Supplied data:
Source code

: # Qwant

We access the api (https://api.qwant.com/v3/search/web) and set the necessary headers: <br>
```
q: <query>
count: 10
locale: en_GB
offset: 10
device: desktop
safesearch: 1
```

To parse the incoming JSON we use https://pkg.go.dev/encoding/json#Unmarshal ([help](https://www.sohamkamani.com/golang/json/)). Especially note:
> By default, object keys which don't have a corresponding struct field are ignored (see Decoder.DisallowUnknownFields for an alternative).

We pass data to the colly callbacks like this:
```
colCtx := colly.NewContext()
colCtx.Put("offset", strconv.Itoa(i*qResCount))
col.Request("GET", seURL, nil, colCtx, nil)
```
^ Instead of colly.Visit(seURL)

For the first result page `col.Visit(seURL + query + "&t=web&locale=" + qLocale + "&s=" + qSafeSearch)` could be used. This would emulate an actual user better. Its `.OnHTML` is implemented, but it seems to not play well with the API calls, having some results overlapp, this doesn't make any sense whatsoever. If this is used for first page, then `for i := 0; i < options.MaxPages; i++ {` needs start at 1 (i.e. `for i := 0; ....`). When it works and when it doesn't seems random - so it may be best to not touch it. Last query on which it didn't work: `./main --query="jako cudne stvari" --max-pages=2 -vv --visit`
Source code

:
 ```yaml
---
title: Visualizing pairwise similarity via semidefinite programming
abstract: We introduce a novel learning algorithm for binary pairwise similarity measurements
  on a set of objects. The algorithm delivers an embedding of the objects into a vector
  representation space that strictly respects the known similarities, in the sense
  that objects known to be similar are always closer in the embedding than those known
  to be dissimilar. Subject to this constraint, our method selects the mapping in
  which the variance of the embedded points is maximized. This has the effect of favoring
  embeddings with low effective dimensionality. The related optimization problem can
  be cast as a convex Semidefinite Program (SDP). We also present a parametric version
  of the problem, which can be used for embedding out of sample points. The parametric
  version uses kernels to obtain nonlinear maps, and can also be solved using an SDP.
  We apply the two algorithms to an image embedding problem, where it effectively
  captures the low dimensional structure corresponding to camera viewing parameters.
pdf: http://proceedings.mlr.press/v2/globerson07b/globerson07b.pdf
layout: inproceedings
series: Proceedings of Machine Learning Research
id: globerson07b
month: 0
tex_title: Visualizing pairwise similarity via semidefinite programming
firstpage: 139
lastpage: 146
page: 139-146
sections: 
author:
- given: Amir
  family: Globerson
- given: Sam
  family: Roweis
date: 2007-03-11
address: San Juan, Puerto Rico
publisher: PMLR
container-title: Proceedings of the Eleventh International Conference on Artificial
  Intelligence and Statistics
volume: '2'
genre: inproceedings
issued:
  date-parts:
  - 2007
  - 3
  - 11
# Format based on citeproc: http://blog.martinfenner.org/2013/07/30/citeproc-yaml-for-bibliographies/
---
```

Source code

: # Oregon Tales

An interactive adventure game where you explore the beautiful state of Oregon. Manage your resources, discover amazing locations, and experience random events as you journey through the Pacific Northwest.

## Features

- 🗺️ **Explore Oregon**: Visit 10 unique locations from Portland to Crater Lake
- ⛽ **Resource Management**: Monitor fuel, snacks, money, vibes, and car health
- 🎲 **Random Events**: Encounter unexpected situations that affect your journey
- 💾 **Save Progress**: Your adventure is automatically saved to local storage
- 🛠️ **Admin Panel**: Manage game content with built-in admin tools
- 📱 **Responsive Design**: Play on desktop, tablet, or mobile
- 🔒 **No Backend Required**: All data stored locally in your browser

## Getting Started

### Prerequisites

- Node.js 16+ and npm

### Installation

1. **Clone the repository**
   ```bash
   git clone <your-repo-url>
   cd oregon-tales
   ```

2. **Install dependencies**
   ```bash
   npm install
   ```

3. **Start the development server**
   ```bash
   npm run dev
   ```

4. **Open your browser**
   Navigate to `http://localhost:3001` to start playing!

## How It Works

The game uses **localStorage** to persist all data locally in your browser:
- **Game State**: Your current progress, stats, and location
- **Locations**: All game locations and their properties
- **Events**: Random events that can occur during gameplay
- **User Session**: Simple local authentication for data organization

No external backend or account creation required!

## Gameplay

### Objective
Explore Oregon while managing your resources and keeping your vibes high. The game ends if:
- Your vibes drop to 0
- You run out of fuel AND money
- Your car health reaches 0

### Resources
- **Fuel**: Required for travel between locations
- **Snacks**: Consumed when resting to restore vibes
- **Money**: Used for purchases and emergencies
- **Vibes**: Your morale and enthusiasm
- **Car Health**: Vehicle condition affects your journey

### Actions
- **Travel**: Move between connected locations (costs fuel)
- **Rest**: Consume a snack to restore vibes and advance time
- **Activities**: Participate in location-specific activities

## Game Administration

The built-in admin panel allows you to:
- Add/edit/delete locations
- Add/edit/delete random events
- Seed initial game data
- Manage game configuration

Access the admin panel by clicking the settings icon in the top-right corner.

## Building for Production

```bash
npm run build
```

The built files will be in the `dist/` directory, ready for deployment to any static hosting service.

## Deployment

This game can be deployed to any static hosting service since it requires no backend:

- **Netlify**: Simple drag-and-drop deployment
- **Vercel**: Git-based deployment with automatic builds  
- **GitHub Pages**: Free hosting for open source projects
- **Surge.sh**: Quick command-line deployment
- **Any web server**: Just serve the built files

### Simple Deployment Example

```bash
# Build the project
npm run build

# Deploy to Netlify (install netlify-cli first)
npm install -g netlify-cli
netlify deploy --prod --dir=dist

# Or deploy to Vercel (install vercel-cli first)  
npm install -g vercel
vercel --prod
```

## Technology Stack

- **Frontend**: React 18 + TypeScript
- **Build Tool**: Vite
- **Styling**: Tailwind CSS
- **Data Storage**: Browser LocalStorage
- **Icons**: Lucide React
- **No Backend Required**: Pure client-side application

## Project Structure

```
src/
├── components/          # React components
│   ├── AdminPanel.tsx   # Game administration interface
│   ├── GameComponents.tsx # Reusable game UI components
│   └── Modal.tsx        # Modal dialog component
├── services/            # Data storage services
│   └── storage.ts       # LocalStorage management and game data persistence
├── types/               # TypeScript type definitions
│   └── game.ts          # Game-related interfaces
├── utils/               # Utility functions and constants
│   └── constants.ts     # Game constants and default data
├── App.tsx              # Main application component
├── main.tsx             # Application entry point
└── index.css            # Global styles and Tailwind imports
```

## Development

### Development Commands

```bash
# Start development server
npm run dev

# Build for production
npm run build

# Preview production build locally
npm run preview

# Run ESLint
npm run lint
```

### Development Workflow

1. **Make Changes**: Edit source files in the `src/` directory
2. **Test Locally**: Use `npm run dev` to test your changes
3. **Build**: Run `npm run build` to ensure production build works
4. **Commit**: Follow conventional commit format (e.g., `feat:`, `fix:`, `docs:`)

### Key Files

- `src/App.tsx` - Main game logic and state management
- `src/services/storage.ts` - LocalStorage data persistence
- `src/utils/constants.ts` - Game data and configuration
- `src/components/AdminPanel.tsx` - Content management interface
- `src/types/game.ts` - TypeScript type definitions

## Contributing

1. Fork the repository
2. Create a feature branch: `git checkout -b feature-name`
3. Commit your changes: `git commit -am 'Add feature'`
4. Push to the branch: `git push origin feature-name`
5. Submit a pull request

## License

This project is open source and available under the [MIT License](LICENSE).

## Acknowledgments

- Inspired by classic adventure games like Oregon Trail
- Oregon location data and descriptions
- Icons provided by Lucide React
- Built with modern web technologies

What the task asks: Can you reproduce all the material exactly?

Solution:
Source code

: # Qwant

We access the api (https://api.qwant.com/v3/search/web) and set the necessary headers: <br>
```
q: <query>
count: 10
locale: en_GB
offset: 10
device: desktop
safesearch: 1
```

To parse the incoming JSON we use https://pkg.go.dev/encoding/json#Unmarshal ([help](https://www.sohamkamani.com/golang/json/)). Especially note:
> By default, object keys which don't have a corresponding struct field are ignored (see Decoder.DisallowUnknownFields for an alternative).

We pass data to the colly callbacks like this:
```
colCtx := colly.NewContext()
colCtx.Put("offset", strconv.Itoa(i*qResCount))
col.Request("GET", seURL, nil, colCtx, nil)
```
^ Instead of colly.Visit(seURL)

For the first result page `col.Visit(seURL + query + "&t=web&locale=" + qLocale + "&s=" + qSafeSearch)` could be used. This would emulate an actual user better. Its `.OnHTML` is implemented, but it seems to not play well with the API calls, having some results overlapp, this doesn't make any sense whatsoever. If this is used for first page, then `for i := 0; i < options.MaxPages; i++ {` needs start at 1 (i.e. `for i := 0; ....`). When it works and when it doesn't seems random - so it may be best to not touch it. Last query on which it didn't work: `./main --query="jako cudne stvari" --max-pages=2 -vv --visit`
Source code

:
 ```yaml
---
title: Visualizing pairwise similarity via semidefinite programming
abstract: We introduce a novel learning algorithm for binary pairwise similarity measurements
  on a set of objects. The algorithm delivers an embedding of the objects into a vector
  representation space that strictly respects the known similarities, in the sense
  that objects known to be similar are always closer in the embedding than those known
  to be dissimilar. Subject to this constraint, our method selects the mapping in
  which the variance of the embedded points is maximized. This has the effect of favoring
  embeddings with low effective dimensionality. The related optimization problem can
  be cast as a convex Semidefinite Program (SDP). We also present a parametric version
  of the problem, which can be used for embedding out of sample points. The parametric
  version uses kernels to obtain nonlinear maps, and can also be solved using an SDP.
  We apply the two algorithms to an image embedding problem, where it effectively
  captures the low dimensional structure corresponding to camera viewing parameters.
pdf: http://proceedings.mlr.press/v2/globerson07b/globerson07b.pdf
layout: inproceedings
series: Proceedings of Machine Learning Research
id: globerson07b
month: 0
tex_title: Visualizing pairwise similarity via semidefinite programming
firstpage: 139
lastpage: 146
page: 139-146
sections: 
author:
- given: Amir
  family: Globerson
- given: Sam
  family: Roweis
date: 2007-03-11
address: San Juan, Puerto Rico
publisher: PMLR
container-title: Proceedings of the Eleventh International Conference on Artificial
  Intelligence and Statistics
volume: '2'
genre: inproceedings
issued:
  date-parts:
  - 2007
  - 3
  - 11
# Format based on citeproc: http://blog.martinfenner.org/2013/07/30/citeproc-yaml-for-bibliographies/
---
```

Source code

: # Oregon Tales

An interactive adventure game where you explore the beautiful state of Oregon. Manage your resources, discover amazing locations, and experience random events as you journey through the Pacific Northwest.

## Features

- 🗺️ **Explore Oregon**: Visit 10 unique locations from Portland to Crater Lake
- ⛽ **Resource Management**: Monitor fuel, snacks, money, vibes, and car health
- 🎲 **Random Events**: Encounter unexpected situations that affect your journey
- 💾 **Save Progress**: Your adventure is automatically saved to local storage
- 🛠️ **Admin Panel**: Manage game content with built-in admin tools
- 📱 **Responsive Design**: Play on desktop, tablet, or mobile
- 🔒 **No Backend Required**: All data stored locally in your browser

## Getting Started

### Prerequisites

- Node.js 16+ and npm

### Installation

1. **Clone the repository**
   ```bash
   git clone <your-repo-url>
   cd oregon-tales
   ```

2. **Install dependencies**
   ```bash
   npm install
   ```

3. **Start the development server**
   ```bash
   npm run dev
   ```

4. **Open your browser**
   Navigate to `http://localhost:3001` to start playing!

## How It Works

The game uses **localStorage** to persist all data locally in your browser:
- **Game State**: Your current progress, stats, and location
- **Locations**: All game locations and their properties
- **Events**: Random events that can occur during gameplay
- **User Session**: Simple local authentication for data organization

No external backend or account creation required!

## Gameplay

### Objective
Explore Oregon while managing your resources and keeping your vibes high. The game ends if:
- Your vibes drop to 0
- You run out of fuel AND money
- Your car health reaches 0

### Resources
- **Fuel**: Required for travel between locations
- **Snacks**: Consumed when resting to restore vibes
- **Money**: Used for purchases and emergencies
- **Vibes**: Your morale and enthusiasm
- **Car Health**: Vehicle condition affects your journey

### Actions
- **Travel**: Move between connected locations (costs fuel)
- **Rest**: Consume a snack to restore vibes and advance time
- **Activities**: Participate in location-specific activities

## Game Administration

The built-in admin panel allows you to:
- Add/edit/delete locations
- Add/edit/delete random events
- Seed initial game data
- Manage game configuration

Access the admin panel by clicking the settings icon in the top-right corner.

## Building for Production

```bash
npm run build
```

The built files will be in the `dist/` directory, ready for deployment to any static hosting service.

## Deployment

This game can be deployed to any static hosting service since it requires no backend:

- **Netlify**: Simple drag-and-drop deployment
- **Vercel**: Git-based deployment with automatic builds  
- **GitHub Pages**: Free hosting for open source projects
- **Surge.sh**: Quick command-line deployment
- **Any web server**: Just serve the built files

### Simple Deployment Example

```bash
# Build the project
npm run build

# Deploy to Netlify (install netlify-cli first)
npm install -g netlify-cli
netlify deploy --prod --dir=dist

# Or deploy to Vercel (install vercel-cli first)  
npm install -g vercel
vercel --prod
```

## Technology Stack

- **Frontend**: React 18 + TypeScript
- **Build Tool**: Vite
- **Styling**: Tailwind CSS
- **Data Storage**: Browser LocalStorage
- **Icons**: Lucide React
- **No Backend Required**: Pure client-side application

## Project Structure

```
src/
├── components/          # React components
│   ├── AdminPanel.tsx   # Game administration interface
│   ├── GameComponents.tsx # Reusable game UI components
│   └── Modal.tsx        # Modal dialog component
├── services/            # Data storage services
│   └── storage.ts       # LocalStorage management and game data persistence
├── types/               # TypeScript type definitions
│   └── game.ts          # Game-related interfaces
├── utils/               # Utility functions and constants
│   └── constants.ts     # Game constants and default data
├── App.tsx              # Main application component
├── main.tsx             # Application entry point
└── index.css            # Global styles and Tailwind imports
```

## Development

### Development Commands

```bash
# Start development server
npm run dev

# Build for production
npm run build

# Preview production build locally
npm run preview

# Run ESLint
npm run lint
```

### Development Workflow

1. **Make Changes**: Edit source files in the `src/` directory
2. **Test Locally**: Use `npm run dev` to test your changes
3. **Build**: Run `npm run build` to ensure production build works
4. **Commit**: Follow conventional commit format (e.g., `feat:`, `fix:`, `docs:`)

### Key Files

- `src/App.tsx` - Main game logic and state management
- `src/services/storage.ts` - LocalStorage data persistence
- `src/utils/constants.ts` - Game data and configuration
- `src/components/AdminPanel.tsx` - Content management interface
- `src/types/game.ts` - TypeScript type definitions

## Contributing

1. Fork the repository
2. Create a feature branch: `git checkout -b feature-name`
3. Commit your changes: `git commit -am 'Add feature'`
4. Push to the branch: `git push origin feature-name`
5. Submit a pull request

## License

This project is open source and available under the [MIT License](LICENSE).

## Acknowledgments

- Inspired by classic adventure games like Oregon Trail
- Oregon location data and descriptions
- Icons provided by Lucide React
- Built with modern web technologies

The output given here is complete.